▸ Your goal:
Every line that holds the word "operatorname" needs to be copied from the data below.

[Opening Data excerpts section]

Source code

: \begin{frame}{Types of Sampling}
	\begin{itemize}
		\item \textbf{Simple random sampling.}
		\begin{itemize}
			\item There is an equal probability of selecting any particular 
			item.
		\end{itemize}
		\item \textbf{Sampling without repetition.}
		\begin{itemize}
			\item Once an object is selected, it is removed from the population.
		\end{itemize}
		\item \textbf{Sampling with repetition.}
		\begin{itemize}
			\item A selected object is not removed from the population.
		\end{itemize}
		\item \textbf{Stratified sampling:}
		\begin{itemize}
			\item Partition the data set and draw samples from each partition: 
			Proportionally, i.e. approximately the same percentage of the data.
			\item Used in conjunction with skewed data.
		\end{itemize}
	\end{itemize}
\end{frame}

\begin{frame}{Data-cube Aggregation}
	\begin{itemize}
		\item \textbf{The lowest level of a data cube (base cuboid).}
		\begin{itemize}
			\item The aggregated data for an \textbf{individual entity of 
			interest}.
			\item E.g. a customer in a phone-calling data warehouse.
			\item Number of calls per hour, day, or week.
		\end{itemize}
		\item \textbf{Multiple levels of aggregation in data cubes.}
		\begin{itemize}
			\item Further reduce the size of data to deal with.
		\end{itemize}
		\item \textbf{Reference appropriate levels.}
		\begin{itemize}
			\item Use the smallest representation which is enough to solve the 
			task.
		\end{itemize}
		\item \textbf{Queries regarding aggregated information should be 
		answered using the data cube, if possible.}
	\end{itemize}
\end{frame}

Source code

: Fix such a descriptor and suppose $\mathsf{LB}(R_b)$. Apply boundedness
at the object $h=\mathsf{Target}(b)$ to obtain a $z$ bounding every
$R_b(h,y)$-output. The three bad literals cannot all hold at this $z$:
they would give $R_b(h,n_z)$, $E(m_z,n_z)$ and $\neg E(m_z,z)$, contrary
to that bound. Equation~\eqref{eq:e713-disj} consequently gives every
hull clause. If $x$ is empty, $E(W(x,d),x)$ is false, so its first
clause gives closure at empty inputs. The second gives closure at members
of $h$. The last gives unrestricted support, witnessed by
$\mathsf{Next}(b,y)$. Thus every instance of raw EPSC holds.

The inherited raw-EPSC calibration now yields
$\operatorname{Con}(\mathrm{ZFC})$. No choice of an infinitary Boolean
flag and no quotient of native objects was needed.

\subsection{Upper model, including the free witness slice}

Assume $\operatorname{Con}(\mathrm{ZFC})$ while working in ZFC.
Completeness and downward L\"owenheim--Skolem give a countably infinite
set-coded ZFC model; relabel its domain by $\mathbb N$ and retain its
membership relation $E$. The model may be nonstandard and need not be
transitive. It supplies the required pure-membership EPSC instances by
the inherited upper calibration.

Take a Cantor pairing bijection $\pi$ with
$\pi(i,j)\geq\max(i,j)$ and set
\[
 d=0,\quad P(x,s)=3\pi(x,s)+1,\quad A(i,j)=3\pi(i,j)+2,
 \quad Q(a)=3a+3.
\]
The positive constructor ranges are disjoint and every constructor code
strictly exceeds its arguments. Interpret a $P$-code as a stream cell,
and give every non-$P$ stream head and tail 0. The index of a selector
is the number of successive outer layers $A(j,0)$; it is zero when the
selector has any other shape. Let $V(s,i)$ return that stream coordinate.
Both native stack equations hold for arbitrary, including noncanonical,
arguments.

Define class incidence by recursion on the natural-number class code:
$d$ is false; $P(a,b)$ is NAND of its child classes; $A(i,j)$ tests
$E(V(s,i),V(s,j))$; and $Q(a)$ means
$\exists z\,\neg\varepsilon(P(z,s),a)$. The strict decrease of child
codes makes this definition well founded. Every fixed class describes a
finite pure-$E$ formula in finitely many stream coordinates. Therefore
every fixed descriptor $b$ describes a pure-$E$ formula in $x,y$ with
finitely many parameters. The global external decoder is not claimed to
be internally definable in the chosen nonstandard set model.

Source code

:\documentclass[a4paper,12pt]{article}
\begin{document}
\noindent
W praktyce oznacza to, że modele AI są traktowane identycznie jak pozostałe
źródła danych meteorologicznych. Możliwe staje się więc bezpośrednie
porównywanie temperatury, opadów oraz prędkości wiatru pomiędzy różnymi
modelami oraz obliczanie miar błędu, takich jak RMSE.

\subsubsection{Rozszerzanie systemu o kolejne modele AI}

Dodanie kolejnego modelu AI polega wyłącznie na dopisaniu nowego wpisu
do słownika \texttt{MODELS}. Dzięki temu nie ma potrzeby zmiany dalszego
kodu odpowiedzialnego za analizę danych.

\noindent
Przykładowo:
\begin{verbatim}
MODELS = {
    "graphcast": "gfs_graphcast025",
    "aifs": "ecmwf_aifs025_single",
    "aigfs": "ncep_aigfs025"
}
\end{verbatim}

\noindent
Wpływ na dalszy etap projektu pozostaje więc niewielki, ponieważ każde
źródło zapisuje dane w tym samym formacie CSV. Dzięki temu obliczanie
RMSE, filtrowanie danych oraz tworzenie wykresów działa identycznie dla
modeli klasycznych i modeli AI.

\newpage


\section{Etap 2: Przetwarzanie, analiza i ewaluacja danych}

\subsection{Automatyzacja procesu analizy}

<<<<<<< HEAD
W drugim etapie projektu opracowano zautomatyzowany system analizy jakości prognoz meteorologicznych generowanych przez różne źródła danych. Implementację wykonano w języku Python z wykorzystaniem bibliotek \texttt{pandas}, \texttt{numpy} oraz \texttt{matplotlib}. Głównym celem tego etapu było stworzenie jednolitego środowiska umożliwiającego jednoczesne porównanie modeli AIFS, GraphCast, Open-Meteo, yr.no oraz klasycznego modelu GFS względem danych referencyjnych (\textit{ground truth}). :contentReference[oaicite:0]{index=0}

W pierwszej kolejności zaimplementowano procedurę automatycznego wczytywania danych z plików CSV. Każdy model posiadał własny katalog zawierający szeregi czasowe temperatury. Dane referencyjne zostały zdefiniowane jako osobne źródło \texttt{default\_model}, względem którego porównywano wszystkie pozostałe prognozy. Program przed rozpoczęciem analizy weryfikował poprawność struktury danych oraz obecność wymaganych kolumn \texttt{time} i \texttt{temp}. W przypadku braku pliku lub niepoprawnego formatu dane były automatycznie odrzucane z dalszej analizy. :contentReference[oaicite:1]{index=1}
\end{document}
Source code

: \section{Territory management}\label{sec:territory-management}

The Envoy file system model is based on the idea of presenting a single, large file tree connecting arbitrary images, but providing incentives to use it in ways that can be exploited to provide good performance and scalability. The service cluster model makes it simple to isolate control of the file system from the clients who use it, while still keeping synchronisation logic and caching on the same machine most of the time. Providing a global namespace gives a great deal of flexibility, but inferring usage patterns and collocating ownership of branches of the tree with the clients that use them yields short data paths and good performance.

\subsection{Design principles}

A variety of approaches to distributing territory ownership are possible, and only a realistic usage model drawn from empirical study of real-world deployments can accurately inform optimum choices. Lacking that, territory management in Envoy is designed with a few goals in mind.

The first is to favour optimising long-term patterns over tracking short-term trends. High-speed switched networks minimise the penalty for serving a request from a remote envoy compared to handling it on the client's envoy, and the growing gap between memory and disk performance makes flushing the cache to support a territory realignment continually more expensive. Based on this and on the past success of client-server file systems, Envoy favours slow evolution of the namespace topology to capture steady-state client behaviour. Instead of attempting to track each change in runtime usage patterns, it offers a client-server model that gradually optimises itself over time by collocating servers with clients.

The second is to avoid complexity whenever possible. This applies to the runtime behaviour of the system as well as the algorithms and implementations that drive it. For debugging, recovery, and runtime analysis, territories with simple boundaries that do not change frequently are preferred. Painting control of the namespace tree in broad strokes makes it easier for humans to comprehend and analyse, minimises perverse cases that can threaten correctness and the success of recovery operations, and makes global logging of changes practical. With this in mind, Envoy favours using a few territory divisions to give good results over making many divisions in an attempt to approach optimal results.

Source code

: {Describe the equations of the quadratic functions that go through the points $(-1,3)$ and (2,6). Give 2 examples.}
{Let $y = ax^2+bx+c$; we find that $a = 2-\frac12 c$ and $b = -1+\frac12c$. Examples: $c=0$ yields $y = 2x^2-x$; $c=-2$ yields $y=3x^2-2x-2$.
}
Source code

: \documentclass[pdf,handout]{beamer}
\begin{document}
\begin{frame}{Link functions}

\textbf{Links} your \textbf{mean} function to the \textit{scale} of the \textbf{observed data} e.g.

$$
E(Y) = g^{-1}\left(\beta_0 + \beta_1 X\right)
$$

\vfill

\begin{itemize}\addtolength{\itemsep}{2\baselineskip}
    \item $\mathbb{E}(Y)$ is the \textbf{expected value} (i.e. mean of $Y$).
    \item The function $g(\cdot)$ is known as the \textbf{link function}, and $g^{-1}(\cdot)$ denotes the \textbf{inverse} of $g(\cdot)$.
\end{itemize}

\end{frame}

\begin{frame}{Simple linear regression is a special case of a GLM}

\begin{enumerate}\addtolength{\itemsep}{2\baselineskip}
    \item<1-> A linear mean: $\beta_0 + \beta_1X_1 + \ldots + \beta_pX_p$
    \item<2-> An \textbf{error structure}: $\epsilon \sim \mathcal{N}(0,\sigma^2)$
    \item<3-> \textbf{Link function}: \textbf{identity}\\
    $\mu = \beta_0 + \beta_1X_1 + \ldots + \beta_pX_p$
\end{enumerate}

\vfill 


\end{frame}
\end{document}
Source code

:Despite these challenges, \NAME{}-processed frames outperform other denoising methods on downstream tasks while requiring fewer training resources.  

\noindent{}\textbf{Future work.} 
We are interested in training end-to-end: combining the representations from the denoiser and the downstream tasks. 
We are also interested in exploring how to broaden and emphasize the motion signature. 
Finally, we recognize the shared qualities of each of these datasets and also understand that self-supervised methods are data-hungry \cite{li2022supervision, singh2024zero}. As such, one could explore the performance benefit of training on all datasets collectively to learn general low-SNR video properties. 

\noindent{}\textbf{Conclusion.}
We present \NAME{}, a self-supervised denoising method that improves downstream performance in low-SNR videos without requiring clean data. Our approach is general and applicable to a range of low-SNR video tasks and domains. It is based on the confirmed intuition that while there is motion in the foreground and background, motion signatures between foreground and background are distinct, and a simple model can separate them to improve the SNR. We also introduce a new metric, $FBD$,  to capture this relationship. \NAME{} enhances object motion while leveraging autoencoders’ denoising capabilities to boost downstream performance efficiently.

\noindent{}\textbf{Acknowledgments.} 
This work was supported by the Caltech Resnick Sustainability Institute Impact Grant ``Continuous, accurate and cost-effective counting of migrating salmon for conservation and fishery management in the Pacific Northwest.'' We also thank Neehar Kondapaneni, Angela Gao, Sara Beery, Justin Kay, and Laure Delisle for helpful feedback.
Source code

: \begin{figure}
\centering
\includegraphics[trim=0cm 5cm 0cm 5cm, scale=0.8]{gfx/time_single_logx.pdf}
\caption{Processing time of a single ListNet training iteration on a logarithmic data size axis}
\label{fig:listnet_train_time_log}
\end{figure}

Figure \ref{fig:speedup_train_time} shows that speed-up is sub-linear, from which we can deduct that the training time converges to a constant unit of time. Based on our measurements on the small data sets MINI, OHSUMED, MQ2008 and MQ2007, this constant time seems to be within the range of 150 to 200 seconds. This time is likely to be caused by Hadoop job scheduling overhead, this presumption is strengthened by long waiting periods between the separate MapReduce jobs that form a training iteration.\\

[Closing Data excerpts section]

▸ The answer:
$\operatorname{Con}(\mathrm{ZFC})$. No choice of an infinitary Boolean
Assume $\operatorname{Con}(\mathrm{ZFC})$ while working in ZFC.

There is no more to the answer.